## WHAT TO PRODUCE
Please give the count of lines below with the string "live" in them, and no other words.

## RECORDS SHOWN
━━━━━━━━━━━━━━━━
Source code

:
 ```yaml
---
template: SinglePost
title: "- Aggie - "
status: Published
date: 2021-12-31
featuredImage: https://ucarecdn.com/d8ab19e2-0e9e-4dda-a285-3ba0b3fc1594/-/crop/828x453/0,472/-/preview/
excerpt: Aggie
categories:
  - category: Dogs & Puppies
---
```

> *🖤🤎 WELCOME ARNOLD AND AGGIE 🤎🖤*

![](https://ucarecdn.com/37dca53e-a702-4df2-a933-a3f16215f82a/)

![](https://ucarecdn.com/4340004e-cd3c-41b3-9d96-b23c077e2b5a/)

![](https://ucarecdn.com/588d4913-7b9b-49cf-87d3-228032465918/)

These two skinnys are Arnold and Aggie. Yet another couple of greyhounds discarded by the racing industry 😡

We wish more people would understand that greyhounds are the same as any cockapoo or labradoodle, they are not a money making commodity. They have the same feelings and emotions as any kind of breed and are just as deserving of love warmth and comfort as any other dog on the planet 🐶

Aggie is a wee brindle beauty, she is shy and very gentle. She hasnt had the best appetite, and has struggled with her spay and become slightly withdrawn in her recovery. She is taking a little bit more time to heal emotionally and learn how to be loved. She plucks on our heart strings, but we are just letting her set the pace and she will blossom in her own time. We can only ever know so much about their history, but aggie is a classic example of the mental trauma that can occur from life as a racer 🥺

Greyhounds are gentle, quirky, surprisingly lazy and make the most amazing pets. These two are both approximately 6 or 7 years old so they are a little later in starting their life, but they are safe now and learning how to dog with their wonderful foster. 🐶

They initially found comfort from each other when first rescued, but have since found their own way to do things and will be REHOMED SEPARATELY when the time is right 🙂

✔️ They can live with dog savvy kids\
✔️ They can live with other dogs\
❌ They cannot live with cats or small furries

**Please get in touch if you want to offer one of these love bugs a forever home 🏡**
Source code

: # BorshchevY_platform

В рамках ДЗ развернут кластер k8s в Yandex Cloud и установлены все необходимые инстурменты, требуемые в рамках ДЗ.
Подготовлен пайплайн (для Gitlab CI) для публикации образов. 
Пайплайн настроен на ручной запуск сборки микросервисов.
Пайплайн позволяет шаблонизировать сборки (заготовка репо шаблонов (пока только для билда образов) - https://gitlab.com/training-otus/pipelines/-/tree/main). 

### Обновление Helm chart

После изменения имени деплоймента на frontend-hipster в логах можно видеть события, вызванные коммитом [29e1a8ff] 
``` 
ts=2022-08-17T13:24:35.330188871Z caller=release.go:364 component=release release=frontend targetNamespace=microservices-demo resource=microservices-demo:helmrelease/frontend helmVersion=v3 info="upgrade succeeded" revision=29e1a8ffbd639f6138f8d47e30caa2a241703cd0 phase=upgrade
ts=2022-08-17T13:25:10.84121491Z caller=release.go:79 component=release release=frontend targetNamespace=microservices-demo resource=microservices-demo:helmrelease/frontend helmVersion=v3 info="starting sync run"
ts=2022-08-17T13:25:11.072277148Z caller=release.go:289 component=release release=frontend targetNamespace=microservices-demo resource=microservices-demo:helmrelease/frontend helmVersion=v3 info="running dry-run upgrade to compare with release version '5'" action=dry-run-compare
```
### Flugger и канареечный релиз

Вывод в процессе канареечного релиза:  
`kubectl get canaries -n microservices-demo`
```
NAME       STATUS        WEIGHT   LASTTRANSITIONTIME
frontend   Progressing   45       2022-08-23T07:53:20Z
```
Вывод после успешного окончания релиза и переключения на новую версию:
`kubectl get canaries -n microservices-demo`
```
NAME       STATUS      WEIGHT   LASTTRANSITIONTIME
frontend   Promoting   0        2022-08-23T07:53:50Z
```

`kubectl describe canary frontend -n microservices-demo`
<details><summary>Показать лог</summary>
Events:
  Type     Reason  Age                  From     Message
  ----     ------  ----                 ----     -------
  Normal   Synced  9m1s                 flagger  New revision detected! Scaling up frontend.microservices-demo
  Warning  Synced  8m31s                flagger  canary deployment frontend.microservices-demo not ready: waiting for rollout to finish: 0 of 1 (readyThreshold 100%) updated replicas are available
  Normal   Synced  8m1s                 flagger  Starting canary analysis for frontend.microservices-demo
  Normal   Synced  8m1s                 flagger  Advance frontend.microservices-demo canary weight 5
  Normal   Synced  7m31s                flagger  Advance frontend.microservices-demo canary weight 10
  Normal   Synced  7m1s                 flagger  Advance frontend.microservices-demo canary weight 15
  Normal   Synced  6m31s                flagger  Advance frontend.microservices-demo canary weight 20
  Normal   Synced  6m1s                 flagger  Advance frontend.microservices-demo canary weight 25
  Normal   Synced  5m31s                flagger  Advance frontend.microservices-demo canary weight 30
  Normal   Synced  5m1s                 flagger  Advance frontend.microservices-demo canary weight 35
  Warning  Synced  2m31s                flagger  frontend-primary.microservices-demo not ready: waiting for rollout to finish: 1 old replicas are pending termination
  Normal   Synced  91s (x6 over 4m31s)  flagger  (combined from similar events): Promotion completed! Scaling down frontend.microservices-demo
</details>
━━━━━━━━━━━━━━━━
## WRITTEN SOLUTION
3